Todo encerramento é um baque. Quer dizer: ninguém começa uma relação esperando que um dia ela vá terminar. Ninguém planta uma rosa projetando o dia em que ela irá murchar.

Agora, me surpreendem as narrativas da aceitação, as narrativas da celebração do que foi e a resiliência sobre não ser mais.

Ora, nenhum empreendimento termina sem frustração. O término pode ser um alívio; a despedida pode por fim ao sofrimento; mas o olhar sobre o passado consegue ser tão desprendido assim?

Conseguiremos lembrar de nossos mortos sem saudade?

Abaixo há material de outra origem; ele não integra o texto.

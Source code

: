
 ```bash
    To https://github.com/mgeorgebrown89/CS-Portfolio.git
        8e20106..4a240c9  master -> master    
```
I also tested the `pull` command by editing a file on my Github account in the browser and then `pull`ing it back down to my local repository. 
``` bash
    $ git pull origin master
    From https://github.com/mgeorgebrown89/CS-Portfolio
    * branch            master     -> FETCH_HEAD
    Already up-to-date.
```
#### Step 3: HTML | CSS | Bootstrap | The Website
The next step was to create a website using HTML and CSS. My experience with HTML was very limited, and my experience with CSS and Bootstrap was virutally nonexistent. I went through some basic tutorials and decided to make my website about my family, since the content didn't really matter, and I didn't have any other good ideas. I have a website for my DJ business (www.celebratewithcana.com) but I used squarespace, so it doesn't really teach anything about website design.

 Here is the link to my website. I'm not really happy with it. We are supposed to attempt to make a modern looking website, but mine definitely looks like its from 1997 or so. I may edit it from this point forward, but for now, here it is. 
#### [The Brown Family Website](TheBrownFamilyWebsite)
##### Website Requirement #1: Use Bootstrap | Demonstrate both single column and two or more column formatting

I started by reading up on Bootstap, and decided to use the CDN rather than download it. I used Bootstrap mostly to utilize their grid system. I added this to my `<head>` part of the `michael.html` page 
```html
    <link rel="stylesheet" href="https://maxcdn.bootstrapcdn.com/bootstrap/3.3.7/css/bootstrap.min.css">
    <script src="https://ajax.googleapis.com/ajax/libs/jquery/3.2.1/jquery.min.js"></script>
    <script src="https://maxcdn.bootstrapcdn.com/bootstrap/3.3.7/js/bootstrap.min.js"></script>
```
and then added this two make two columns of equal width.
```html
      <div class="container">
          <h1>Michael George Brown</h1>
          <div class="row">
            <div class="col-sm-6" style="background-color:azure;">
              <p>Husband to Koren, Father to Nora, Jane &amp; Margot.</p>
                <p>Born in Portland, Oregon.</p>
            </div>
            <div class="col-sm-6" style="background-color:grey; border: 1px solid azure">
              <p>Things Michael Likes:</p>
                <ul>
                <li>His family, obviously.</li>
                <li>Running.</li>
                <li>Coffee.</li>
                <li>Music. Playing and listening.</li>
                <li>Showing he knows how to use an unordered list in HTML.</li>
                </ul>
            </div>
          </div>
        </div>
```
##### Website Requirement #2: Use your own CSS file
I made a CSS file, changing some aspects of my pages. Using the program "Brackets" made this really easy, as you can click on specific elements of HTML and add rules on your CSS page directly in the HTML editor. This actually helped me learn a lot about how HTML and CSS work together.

Falar de nossos ex sem resquícios de ressentimentos?

Quando o distanciamento será legítimo para um discurso totalmente desinteressado? Uma interpretação madura dos fatos, que reconhece suas benesses e superou suas perdas?

Nada garante que as pétalas que murcharam no meu coração apodrecem da mesma cor que as suas. Regar uma rosa seca na gaveta não a traz de volta ao jardim.

Quando ainda há tempo, para reavivar uma flor se deve tratar todas as pragas que a enfraquecem, adubar a terra, dar-lhe a atenção que faltou.

Agora, transformá-la em um belíssimo arranjo post mortem é um ato vaidade, e não de amor.